WHAT YOU HAVE TO DO
Whenever a line of the material contains the string "fillna", it should be copied.

DATA IN THIS EXERCISE
*** Block opens ***

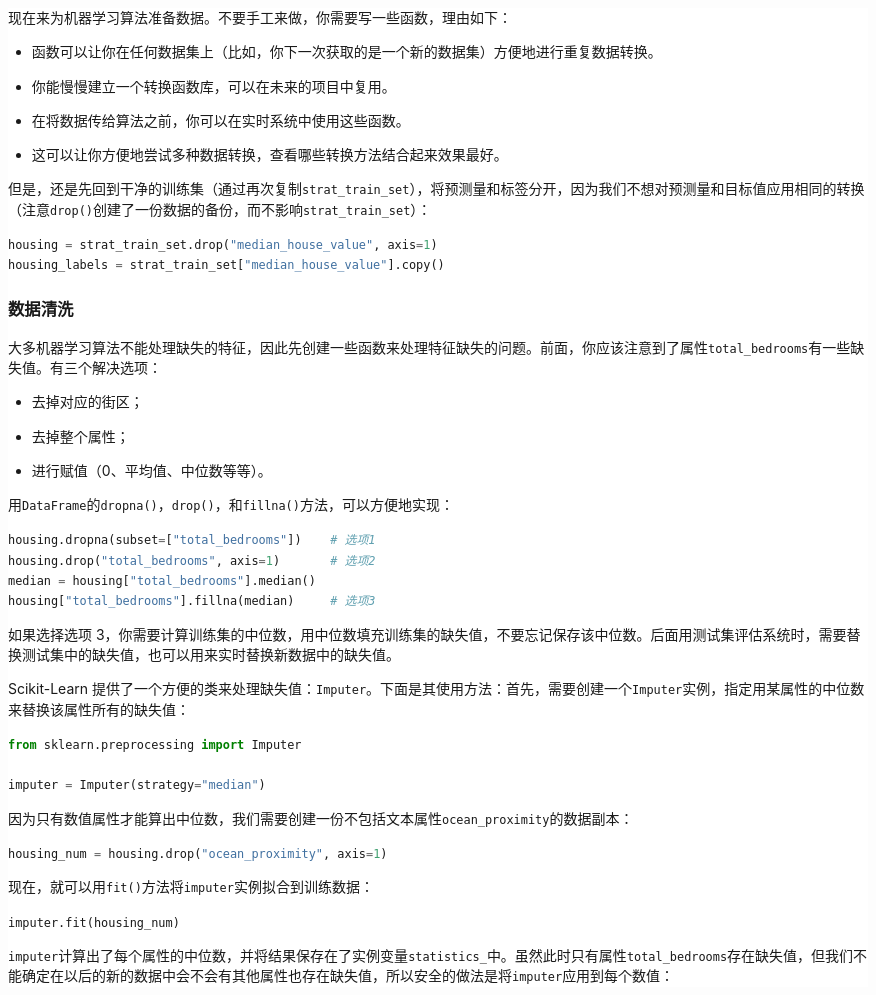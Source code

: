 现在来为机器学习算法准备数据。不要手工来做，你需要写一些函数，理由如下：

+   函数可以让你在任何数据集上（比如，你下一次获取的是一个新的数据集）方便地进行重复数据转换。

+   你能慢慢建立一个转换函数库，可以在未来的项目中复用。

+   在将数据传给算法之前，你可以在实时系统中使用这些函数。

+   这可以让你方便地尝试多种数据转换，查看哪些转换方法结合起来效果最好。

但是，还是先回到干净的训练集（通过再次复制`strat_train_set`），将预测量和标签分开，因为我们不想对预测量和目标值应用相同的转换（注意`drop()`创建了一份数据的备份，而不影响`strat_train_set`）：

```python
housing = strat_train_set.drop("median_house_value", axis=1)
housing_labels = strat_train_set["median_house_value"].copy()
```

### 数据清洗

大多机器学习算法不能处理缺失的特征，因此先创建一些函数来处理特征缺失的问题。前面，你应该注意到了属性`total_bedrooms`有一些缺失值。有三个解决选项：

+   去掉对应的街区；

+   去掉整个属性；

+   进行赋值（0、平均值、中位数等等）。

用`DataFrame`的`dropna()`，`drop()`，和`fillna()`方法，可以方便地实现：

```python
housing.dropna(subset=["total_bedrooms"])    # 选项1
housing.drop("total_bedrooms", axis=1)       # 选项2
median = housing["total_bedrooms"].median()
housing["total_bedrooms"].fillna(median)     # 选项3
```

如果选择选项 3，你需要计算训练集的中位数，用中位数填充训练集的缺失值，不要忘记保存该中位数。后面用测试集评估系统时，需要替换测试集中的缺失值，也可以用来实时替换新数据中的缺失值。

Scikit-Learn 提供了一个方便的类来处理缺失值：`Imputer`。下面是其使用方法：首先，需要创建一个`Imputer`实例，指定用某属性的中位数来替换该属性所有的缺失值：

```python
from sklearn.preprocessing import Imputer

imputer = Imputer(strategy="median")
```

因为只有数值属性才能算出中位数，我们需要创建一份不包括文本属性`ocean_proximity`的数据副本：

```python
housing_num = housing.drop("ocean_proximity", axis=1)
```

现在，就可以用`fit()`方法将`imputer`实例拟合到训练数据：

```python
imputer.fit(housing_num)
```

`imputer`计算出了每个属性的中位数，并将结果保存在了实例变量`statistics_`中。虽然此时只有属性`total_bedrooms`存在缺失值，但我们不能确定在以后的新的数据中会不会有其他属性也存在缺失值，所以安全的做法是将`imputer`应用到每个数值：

*** Block closes ***

RESPONSE BELOW
用`DataFrame`的`dropna()`，`drop()`，和`fillna()`方法，可以方便地实现：
housing["total_bedrooms"].fillna(median)     # 选项3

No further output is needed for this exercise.